Black cat mystery: Just a cat|Richard_F||03/16/04 at 21:23:25|richard_F|xx|0||Black cat mystery: Just a cat

By Chip Womick
Staff Writer, The Courier-Tribune

ASHEBORO - The city's black mystery cat turns out to have been a big housecat, according to a West Virginia man who has spent years tracking sightings of mysterious cats.

"This has all the characteristics and tendencies of a large housecat or a feral cat, but it was not a panther," said John Lutz of Maysville, W.Va., director of the Eastern Puma Research Network.

Lutz - and a colleague in Pennsylvania who is an expert on cougars - viewed a video of the black cat shot Jan. 27 by Denise Williams in south Asheboro.

The video, shot through a window of Williams' home, shows a black feline in a snow-covered field 100 feet or more from her house. On the same day Williams saw the creature, one of her neighbors also saw, and filmed, a big animal.
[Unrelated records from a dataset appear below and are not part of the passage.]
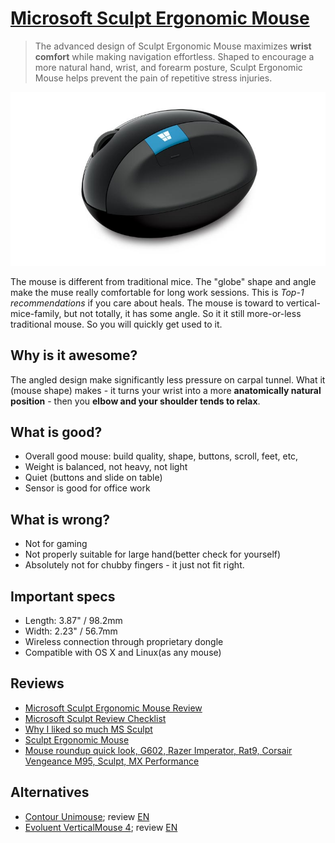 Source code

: # [Microsoft Sculpt Ergonomic Mouse](https://www.microsoft.com/accessories/en-us/products/mice/sculpt-ergonomic-mouse/l6v-00001)

> The advanced design of Sculpt Ergonomic Mouse maximizes **wrist comfort** while making navigation effortless. Shaped to encourage a more natural hand, wrist, and forearm posture, Sculpt Ergonomic Mouse helps prevent the pain of repetitive stress injuries.

![img](sculpt_ergonomic_mouse.jpg?style=centerme)

The mouse is different from traditional mice. The "globe" shape and angle make the muse really comfortable for long work sessions.
This is *Top-1 recommendations* if you care about heals. The mouse is toward to vertical-mice-family, but not totally, it has some angle. So it it still more-or-less traditional mouse. So you will quickly get used to it.

## Why is it awesome?
The angled design make significantly less pressure on carpal tunnel. What it (mouse shape) makes - it turns your wrist into a more **anatomically natural position** - then you **elbow and your shoulder tends to relax**.

## What is good?
- Overall good mouse: build quality, shape, buttons, scroll, feet, etc,
- Weight is balanced, not heavy, not light
- Quiet (buttons and slide on table)
- Sensor is good for office work


## What is wrong?
- Not for gaming
- Not properly suitable for large hand(better check for yourself)
- Absolutely not for chubby fingers - it just not fit right.

## Important specs
- Length: 3.87" / 98.2mm
- Width: 2.23" / 56.7mm
- Wireless connection through proprietary dongle
- Compatible with OS X and Linux(as any mouse)

## Reviews
- [Microsoft Sculpt Ergonomic Mouse Review](https://youtu.be/B5sc15MbFCo)
- [Microsoft Sculpt Review Checklist](https://youtu.be/7C4hVe9TKOg)
- [Why I liked so much MS Sculpt](https://youtu.be/ROmLHbetfMQ)
- [Sculpt Ergonomic Mouse](https://youtu.be/92cZ-kXVIME)
- [Mouse roundup quick look, G602, Razer Imperator, Rat9, Corsair Vengeance M95, Sculpt, MX Performance](https://youtu.be/v_DBRn8XG7I)

## Alternatives
- [Contour Unimouse](https://www.contourdesign.com/product/unimouse/); review [EN](https://youtu.be/IYagiux_rzU)
- [Evoluent VerticalMouse 4](https://evoluent.com/products/vm4r/); review [EN](https://youtu.be/4_kA4h-kLpw)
A Randolph County sheriff's deputy reported seeing a large animal in a nearby wooded area that day, too.

The Eastern Puma Research Center is the oldest and largest cougar research group in the United States and has collected more than 6,000 reports since 1965, according to Lutz. Of those, 134 sightings were in North Carolina; 20 sightings were reported in 2003.

The animal in Williams' video was not large enough, Lutz said, for its paws to break through the icy crust on the snow as it walked, even as it leapt over small branches. He estimated the size of the cat at 15-20 pounds.

Some of Williams' neighbors trapped a large black cat on Feb. 9. An animal control officer said the feral cat probably weighed about 15 pounds. The men who caught the cat predicted there would be no more big cat sightings once the creature was taken from the neighborhood.

Lutz said that he once had an encounter with a black cat that mirrors Williams' experience. On more than one occasion, he said, he saw the cat from 100 to 150 feet and thought that perhaps it could be a large wild cat of some kind. Then he encountered the cat at a distance of about 30 feet and realized that it was only a housecat.

"Black animals, or black cats, for some reason look bigger," he said. "They just look bigger."

Williams said Thursday that she had heard from Lutz.

"He's an expert and if he says that's what it was, it probably was. ... It certainly was a strange experience for me," she said, adding: "Even with our cat turning out to be a housecat, I think we have learned a lot about the existence of wild cats in our area."

Williams said everywhere she went after her black cat sighting was reported in the news, people wanted to talk about it.

"About half the people would laugh and tell a joke and about half the people would have a story where they had seen a black cat or a mountain lion or something."